Saturday, July 3, 2010

Manure, Fireworks, and Greatness

For the first time in three weeks, I woke up this morning and didn’t gag/choke/almost regurgitate after I took my first breath of air in the morning. No today I took a deep breath, inhaled, exhaled, and then smiled. This can mean only one thing…I’m not in Champaign anymore.

Not only am I taking a weekend off after a strenuous three weeks of vigorous training, elite-level basketball, and laborious weightlifting, but I’m also escaping the dreadful stench of cow poop that’s surrounding our beloved campus. Why didn’t anyone mention this before I chose to come to school here? Juuuuust kiddingggg.

I’ve heard that our agricultural school is really respected around the country; ranked in the top 25 or something like that. Did they base the rankings on which campus most smelled like pig, cow and horse manure? I don’t even know where the agricultural buildings are, but all I have to do is follow the stink.

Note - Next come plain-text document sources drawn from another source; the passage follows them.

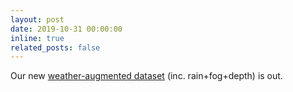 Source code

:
 ```yaml
---
layout: post
date: 2019-10-31 00:00:00
inline: true
related_posts: false
---
```


Our new <a href="https://team.inria.fr/rits/computer-vision/weather-augment/">weather-augmented dataset</a> (inc. rain+fog+depth) is out.
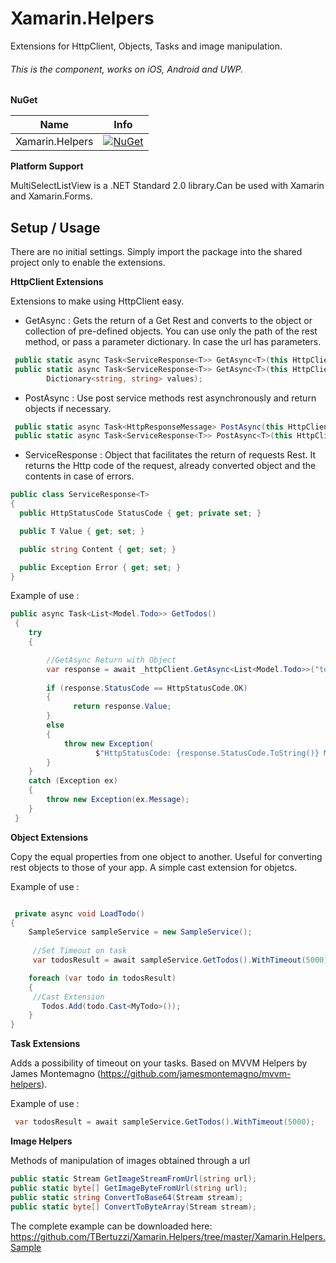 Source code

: # Xamarin.Helpers

Extensions for HttpClient, Objects, Tasks and image manipulation.
 
###### This is the component, works on iOS, Android and UWP.

**NuGet**

|Name|Info|
| ------------------- | :------------------: |
|Xamarin.Helpers|[![NuGet](https://img.shields.io/badge/nuget-1.0.2-blue.svg)](https://www.nuget.org/packages/Xamarin.Helpers/)|

 **Platform Support**

MultiSelectListView is a .NET Standard 2.0 library.Can be used with Xamarin and Xamarin.Forms.

## Setup / Usage

There are no initial settings. Simply import the package into the shared project only to enable the extensions.

**HttpClient Extensions**

Extensions to make using HttpClient easy.

* GetAsync<T> : Gets the return of a Get Rest and converts to the object or collection of pre-defined objects.
You can use only the path of the rest method, or pass a parameter dictionary. In case the url has parameters.

```csharp
 public static async Task<ServiceResponse<T>> GetAsync<T>(this HttpClient httpClient, string address);
 public static async Task<ServiceResponse<T>> GetAsync<T>(this HttpClient httpClient, string address,
        Dictionary<string, string> values);
```


* PostAsync<T> : Use post service methods rest asynchronously and return objects if necessary. 

```csharp
 public static async Task<HttpResponseMessage> PostAsync(this HttpClient httpClient,string address, object dto);
 public static async Task<ServiceResponse<T>> PostAsync<T>(this HttpClient httpClient, string address, object dto);
```

* ServiceResponse<T> : Object that facilitates the return of requests Rest. It returns the Http code of the request, already converted object and the contents in case of errors.

```csharp
public class ServiceResponse<T>
{
  public HttpStatusCode StatusCode { get; private set; }

  public T Value { get; set; }

  public string Content { get; set; }

  public Exception Error { get; set; }
}
```

Example of use :

```csharp
public async Task<List<Model.Todo>> GetTodos()
 {
    try
    {

        //GetAsync Return with Object
        var response = await _httpClient.GetAsync<List<Model.Todo>>("todos");
           
        if (response.StatusCode == HttpStatusCode.OK)
        {
              return response.Value;
        }
        else
        {
            throw new Exception(
                   $"HttpStatusCode: {response.StatusCode.ToString()} Message: {response.Content}");
        }
    }
    catch (Exception ex)
    {
        throw new Exception(ex.Message);
    }
 }
```
**Object Extensions**

Copy the equal properties from one object to another. Useful for converting rest objects to those of your app.
A simple cast extension for objetcs.

Example of use :

```csharp

 private async void LoadTodo()
{
    SampleService sampleService = new SampleService();
            
     //Set Timeout on task
     var todosResult = await sampleService.GetTodos().WithTimeout(5000);

    foreach (var todo in todosResult)
    {
     //Cast Extension
       Todos.Add(todo.Cast<MyTodo>());
    }
}

```
**Task Extensions**

Adds a possibility of timeout on your tasks. Based on MVVM Helpers by James Montemagno (https://github.com/jamesmontemagno/mvvm-helpers).

Example of use :

```csharp
 var todosResult = await sampleService.GetTodos().WithTimeout(5000);
```
**Image Helpers**

Methods of manipulation of images obtained through a url

```csharp
public static Stream GetImageStreamFromUrl(string url);
public static byte[] GetImageByteFromUrl(string url);
public static string ConvertToBase64(Stream stream);
public static byte[] ConvertToByteArray(Stream stream);
```

The complete example can be downloaded here: https://github.com/TBertuzzi/Xamarin.Helpers/tree/master/Xamarin.Helpers.Sample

Well actually, I do have some sort of idea. Lying on the other side of the street across from our practice facility is a mess of horse stables, pig pens, and cow pastures down yonder. Not to give our strength and conditioning coach any ideas but if we were to go outside and do conditioning drills sometime soon the whole team would most certainly suffocate to death…except maybe the Riverton, Illinois born Tisdale.

So I’m at home right now and enjoying this beautiful weather on the holiday weekend. I’m enjoying it while I can because come Sunday, this beautiful weather will be polluted with hundreds of thousands of fireworks to celebrate America’s 234th birthday. Nothing like killing the future so we can preserve the present. Let’s celebrate America’s birthday by blowing a small piece of her up…fantastic.

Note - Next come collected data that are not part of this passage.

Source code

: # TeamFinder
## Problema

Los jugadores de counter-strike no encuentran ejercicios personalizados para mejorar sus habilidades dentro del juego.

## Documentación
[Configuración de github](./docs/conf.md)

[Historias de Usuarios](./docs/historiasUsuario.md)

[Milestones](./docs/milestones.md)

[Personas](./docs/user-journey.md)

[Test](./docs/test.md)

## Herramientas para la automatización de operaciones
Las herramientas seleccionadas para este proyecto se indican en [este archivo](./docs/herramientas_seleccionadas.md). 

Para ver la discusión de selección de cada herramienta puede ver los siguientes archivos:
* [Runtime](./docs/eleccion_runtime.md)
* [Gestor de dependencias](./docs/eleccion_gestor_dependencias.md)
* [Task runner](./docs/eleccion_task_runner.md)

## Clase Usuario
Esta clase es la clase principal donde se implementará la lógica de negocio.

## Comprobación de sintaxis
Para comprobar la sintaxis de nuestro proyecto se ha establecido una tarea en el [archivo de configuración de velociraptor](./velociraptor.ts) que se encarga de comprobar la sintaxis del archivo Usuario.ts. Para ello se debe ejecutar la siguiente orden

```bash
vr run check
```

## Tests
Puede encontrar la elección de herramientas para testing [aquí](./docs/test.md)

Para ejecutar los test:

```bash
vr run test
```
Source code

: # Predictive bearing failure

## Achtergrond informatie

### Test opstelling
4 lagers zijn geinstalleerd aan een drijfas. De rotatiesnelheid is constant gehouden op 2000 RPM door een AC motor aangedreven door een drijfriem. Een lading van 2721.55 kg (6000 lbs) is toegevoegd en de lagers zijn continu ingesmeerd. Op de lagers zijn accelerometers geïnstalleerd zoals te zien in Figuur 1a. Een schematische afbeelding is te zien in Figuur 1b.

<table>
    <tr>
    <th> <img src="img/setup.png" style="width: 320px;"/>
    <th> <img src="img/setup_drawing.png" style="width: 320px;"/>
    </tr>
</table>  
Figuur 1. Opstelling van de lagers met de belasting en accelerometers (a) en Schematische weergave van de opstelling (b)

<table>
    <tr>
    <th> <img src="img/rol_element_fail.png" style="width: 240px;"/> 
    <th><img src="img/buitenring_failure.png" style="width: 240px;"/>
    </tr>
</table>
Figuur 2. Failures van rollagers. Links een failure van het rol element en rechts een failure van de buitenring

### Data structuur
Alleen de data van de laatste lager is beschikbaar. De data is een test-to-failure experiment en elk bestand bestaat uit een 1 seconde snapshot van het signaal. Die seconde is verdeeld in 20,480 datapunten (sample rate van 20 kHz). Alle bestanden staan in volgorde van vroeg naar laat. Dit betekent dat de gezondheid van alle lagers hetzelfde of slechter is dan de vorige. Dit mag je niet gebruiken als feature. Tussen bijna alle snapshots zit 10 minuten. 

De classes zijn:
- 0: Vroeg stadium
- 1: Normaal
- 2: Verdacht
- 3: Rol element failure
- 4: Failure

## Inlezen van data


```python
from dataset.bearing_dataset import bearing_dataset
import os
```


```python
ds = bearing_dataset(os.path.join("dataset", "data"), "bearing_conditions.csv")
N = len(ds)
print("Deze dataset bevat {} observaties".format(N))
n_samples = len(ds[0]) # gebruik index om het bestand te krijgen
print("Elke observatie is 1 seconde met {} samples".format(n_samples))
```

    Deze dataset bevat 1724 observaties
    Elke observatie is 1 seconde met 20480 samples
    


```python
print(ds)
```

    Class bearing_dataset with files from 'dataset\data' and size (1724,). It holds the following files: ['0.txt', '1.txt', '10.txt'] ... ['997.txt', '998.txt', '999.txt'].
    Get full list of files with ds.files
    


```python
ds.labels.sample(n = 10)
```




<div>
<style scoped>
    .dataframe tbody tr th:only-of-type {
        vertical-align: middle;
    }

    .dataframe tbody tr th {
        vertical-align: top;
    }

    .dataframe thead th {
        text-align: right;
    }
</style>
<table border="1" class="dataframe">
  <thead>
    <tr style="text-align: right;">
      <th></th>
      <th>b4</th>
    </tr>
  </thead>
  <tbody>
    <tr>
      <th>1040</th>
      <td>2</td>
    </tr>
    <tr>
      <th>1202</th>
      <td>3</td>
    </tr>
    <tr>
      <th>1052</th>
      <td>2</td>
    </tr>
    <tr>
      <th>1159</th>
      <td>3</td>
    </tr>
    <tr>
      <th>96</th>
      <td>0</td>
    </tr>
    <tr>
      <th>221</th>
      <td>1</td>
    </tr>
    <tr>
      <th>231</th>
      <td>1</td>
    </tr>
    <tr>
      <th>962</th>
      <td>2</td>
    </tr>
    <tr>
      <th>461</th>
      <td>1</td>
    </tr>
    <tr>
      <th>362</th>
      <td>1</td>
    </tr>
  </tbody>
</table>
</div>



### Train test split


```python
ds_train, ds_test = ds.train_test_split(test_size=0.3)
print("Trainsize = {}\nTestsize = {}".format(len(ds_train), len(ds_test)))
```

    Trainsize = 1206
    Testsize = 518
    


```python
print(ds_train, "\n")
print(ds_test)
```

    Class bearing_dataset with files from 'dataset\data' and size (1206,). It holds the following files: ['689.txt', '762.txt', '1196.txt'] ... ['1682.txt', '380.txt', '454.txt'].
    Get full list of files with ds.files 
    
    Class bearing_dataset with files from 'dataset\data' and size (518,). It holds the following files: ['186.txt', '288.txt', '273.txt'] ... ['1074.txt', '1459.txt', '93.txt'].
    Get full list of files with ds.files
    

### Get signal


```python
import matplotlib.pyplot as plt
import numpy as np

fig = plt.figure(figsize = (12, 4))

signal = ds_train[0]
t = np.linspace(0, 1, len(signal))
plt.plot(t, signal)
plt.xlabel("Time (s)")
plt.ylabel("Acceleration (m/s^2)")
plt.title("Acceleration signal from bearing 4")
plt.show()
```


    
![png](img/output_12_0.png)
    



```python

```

While I wasn’t lucky enough to sneak off to the lake (of the Ozarks) like everyone else I know, I’m making quite well here by myself. I’ve been hitting the pool, playing some XBOX, and achieving the impossible.

So I know you’re wondering how I might have managed that last one and before you get your panties all in a bunch I will tell you how I did it…in due time. It all started at the pool this weekend when I was doing some thinking and came up with the crazy idea to combine Michael Jordan and Jesus into one graceful, yet thunderous athletic accomplishment. I realize some Chicagoans might not see a difference in those two individuals and I can’t really blame them but all I ask for is them to see the difference for the rest of this blog post. I think they can handle it.

Like an achievement you strive for on your XBOX, it took the right mix of practice, skill, and a little bit of luck to get this right.

I call it the “Walk on Water Dunk”.

In words, I ran across the width of the pool (Jesus-esque) and dunked the ball in the hoop (MJ-esque) situated on the other side.

Here it is in pictures.

Okay, so I cheated...but just a little.


  1. Did you know the Agr buildings used to be right on the quad so they used to have the cows and pigs just roaming the grass. I'm sure it smelled worse back then! and PS. That's a badass move. :)


  2. Nice move in the pool! Hope you try that on the court against some Big Ten foes this season.

    I graduated from U of I back in '01, so I know all about the stench you describe. My dad's a farmer and always has a quick retort whenever my siblings or I would complain about the stench: "Smells like money." (Because, as everyone knows, money smells like poop!)

    - Nick

  3. ur right man it literally smells like a pig orgy next to ubben

  4. Thanks, Tyler, good read. Is that your Mom in the first pic?